Let me elaborate. Last August, Lapenna bought out his partners' interests in Nobody in Particular Presents SW, a Denver-based promoter he'd partnered with to acquire the Marquee Theatre and throw shows here at the Marquee and other smaller venues, and went independent as Lucky Man Productions. While a quarter-partnership in NIPP SW, Lapenna was obligated to distribute his tickets online through Ticketmaster, infamous for its obese service fees and convenience charges it added to the face value of the ticket.

Before Lapenna severed ties with Nobody in Particular, in May of 2004, he and I spoke on the phone about the Ticketmaster fees, the Marquee's box office service charges, and the ridiculous $5 you have to pay to park there.

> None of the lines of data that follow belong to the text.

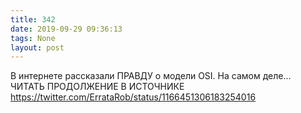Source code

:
 ```yaml
---
title: 342
date: 2019-09-29 09:36:13
tags: None
layout: post
---
```


В интернете рассказали ПРАВДУ о модели OSI. На самом деле... ЧИТАТЬ ПРОДОЛЖЕНИЕ В ИСТОЧНИКЕ
<https://twitter.com/ErrataRob/status/1166451306183254016>
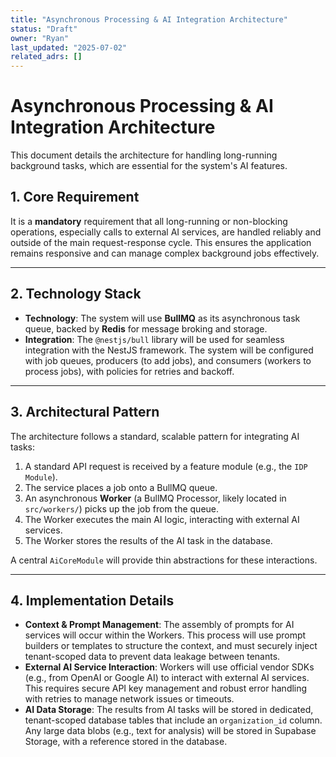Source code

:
 ```yaml
---
title: "Asynchronous Processing & AI Integration Architecture"
status: "Draft"
owner: "Ryan"
last_updated: "2025-07-02"
related_adrs: []
---
```


# **Asynchronous Processing & AI Integration Architecture**

This document details the architecture for handling long-running background tasks, which are essential for the system's AI features.

## **1. Core Requirement**
It is a **mandatory** requirement that all long-running or non-blocking operations, especially calls to external AI services, are handled reliably and outside of the main request-response cycle. This ensures the application remains responsive and can manage complex background jobs effectively.

***

## **2. Technology Stack**
* **Technology**: The system will use **BullMQ** as its asynchronous task queue, backed by **Redis** for message broking and storage.
* **Integration**: The `@nestjs/bull` library will be used for seamless integration with the NestJS framework. The system will be configured with job queues, producers (to add jobs), and consumers (workers to process jobs), with policies for retries and backoff.

***

## **3. Architectural Pattern**
The architecture follows a standard, scalable pattern for integrating AI tasks:

1.  A standard API request is received by a feature module (e.g., the `IDP Module`).
2.  The service places a job onto a BullMQ queue.
3.  An asynchronous **Worker** (a BullMQ Processor, likely located in `src/workers/`) picks up the job from the queue.
4.  The Worker executes the main AI logic, interacting with external AI services.
5.  The Worker stores the results of the AI task in the database.

A central `AiCoreModule` will provide thin abstractions for these interactions.

***

## **4. Implementation Details**

* **Context & Prompt Management**: The assembly of prompts for AI services will occur within the Workers. This process will use prompt builders or templates to structure the context, and must securely inject tenant-scoped data to prevent data leakage between tenants.
* **External AI Service Interaction**: Workers will use official vendor SDKs (e.g., from OpenAI or Google AI) to interact with external AI services. This requires secure API key management and robust error handling with retries to manage network issues or timeouts.
* **AI Data Storage**: The results from AI tasks will be stored in dedicated, tenant-scoped database tables that include an `organization_id` column. Any large data blobs (e.g., text for analysis) will be stored in Supabase Storage, with a reference stored in the database.
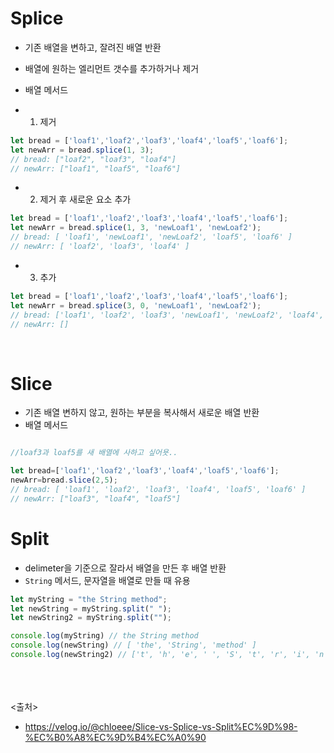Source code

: # Splice

- 기존 배열을 변하고, 잘려진 배열 반환
- 배열에 원하는 엘리먼트 갯수를 추가하거나 제거
- 배열 메서드

- 1. 제거

```js
let bread = ['loaf1','loaf2','loaf3','loaf4','loaf5','loaf6'];
let newArr = bread.splice(1, 3);
// bread: ["loaf2", "loaf3", "loaf4"]
// newArr: ["loaf1", "loaf5", "loaf6"]
```

- 2. 제거 후 새로운 요소 추가

```js
let bread = ['loaf1','loaf2','loaf3','loaf4','loaf5','loaf6'];
let newArr = bread.splice(1, 3, 'newLoaf1', 'newLoaf2');
// bread: [ 'loaf1', 'newLoaf1', 'newLoaf2', 'loaf5', 'loaf6' ]
// newArr: [ 'loaf2', 'loaf3', 'loaf4' ]
```

- 3. 추가

```js
let bread = ['loaf1','loaf2','loaf3','loaf4','loaf5','loaf6'];
let newArr = bread.splice(3, 0, 'newLoaf1', 'newLoaf2');
// bread: ['loaf1', 'loaf2', 'loaf3', 'newLoaf1', 'newLoaf2', 'loaf4', 'loaf5', 'loaf6']
// newArr: []
```

<br>

# Slice

- 기존 배열 변하지 않고, 원하는 부분을 복사해서 새로운 배열 반환
- 배열 메서드

```js

//loaf3과 loaf5를 새 배열에 사하고 싶어욧..

let bread=['loaf1','loaf2','loaf3','loaf4','loaf5','loaf6'];
newArr=bread.slice(2,5);
// bread: [ 'loaf1', 'loaf2', 'loaf3', 'loaf4', 'loaf5', 'loaf6' ]
// newArr: ["loaf3", "loaf4", "loaf5"]
```

# Split

- delimeter을 기준으로 잘라서 배열을 만든 후 배열 반환
- `String` 메서드, 문자열을 배열로 만들 때 유용

```js
let myString = "the String method";
let newString = myString.split(" ");
let newString2 = myString.split("");

console.log(myString) // the String method
console.log(newString) // [ 'the', 'String', 'method' ]
console.log(newString2) // ['t', 'h', 'e', ' ', 'S', 't', 'r', 'i', 'n', 'g', ' ', 'm', 'e', 't', 'h','o', 'd']
```

<br><br><br>
<출처>

- <https://velog.io/@chloeee/Slice-vs-Splice-vs-Split%EC%9D%98-%EC%B0%A8%EC%9D%B4%EC%A0%90>
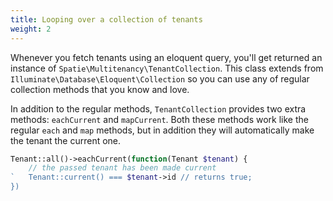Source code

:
 ```yaml
---
title: Looping over a collection of tenants
weight: 2
---
```


Whenever you fetch tenants using an eloquent query, you'll get returned an instance of `Spatie\Multitenancy\TenantCollection`. This class extends from `Illuminate\Database\Eloquent\Collection` so you can use any of regular collection methods that you know and love.

In addition to the regular methods, `TenantCollection` provides two extra methods: `eachCurrent` and `mapCurrent`. Both these methods work like the regular `each` and `map` methods, but in addition they will automatically make the tenant the current one.

```php
Tenant::all()->eachCurrent(function(Tenant $tenant) {
    // the passed tenant has been made current
`   Tenant::current() === $tenant->id // returns true;
})
```
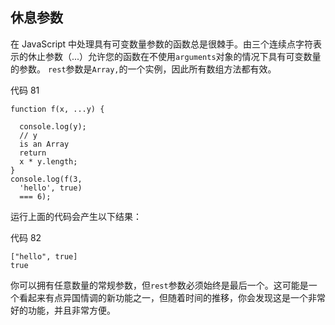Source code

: ## 休息参数

在 JavaScript 中处理具有可变数量参数的函数总是很棘手。由三个连续点字符表示的休止参数（...）允许您的函数在不使用`arguments`对象的情况下具有可变数量的参数。 `rest`参数是`Array,`的一个实例，因此所有数组方法都有效。

代码 81

```
function f(x, ...y) {

  console.log(y);
  // y
  is an Array
  return
  x * y.length;
}
console.log(f(3,
  'hello', true)
  === 6);

```

运行上面的代码会产生以下结果：

代码 82

```
["hello", true]
true 

```

你可以拥有任意数量的常规参数，但`rest`参数必须始终是最后一个。这可能是一个看起来有点异国情调的新功能之一，但随着时间的推移，你会发现这是一个非常好的功能，并且非常方便。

Lapenna told me, "Unfortunately, my company [NIPP SW] has a national Ticketmaster deal 'cause we do shows in Colorado and Michigan and here and New Mexico. It encompasses all territories; we have to use them. If there was another alternative where we could bring in a different ticketing company, maybe we would be willing to lower our fees as well."

In the end, I sided with Lapenna, for the most part. Even wrote a pretty positive piece about the Marquee. But now I'm fucking pissed.

Lapenna had his chance -- he severed ties with Ticketmaster last summer, shortly after we spoke -- but I'm disappointed to observe that these invisible charges, rather than decreasing, have only gotten worse.

Case in point: SoCal punk band Strung Out is playing at Skrappy's in Tucson on January 23, with a face value ticket of $13, a dollar more than the $12 ticket Lapenna's advertising for the band's show at the Marquee the previous evening. Tickets for the Tucson Strung Out show can only be bought online at Ticketmaster, which tacks on a dollar building-usage fee, and a $4.50 convenience charge, for a total of $18.50. But if I buy a ticket online through Lucky Man (which partners with an online distributor called Ticket Force), there's a $3 convenience fee, plus a $5 charge for purchasing online, for a total of $20.

Get that? The Marquee's ticket says $12, but will cost you $20 online; Ticketmaster will sell you a Tucson ticket that says $13, but will cost you $18.50. That may sound like a small difference, but we're talking about Ticketmaster -- the evil empire; an independent distributor's prices should be way lower than the company that Pearl Jam started an intifadah against a few years back, not slightly higher.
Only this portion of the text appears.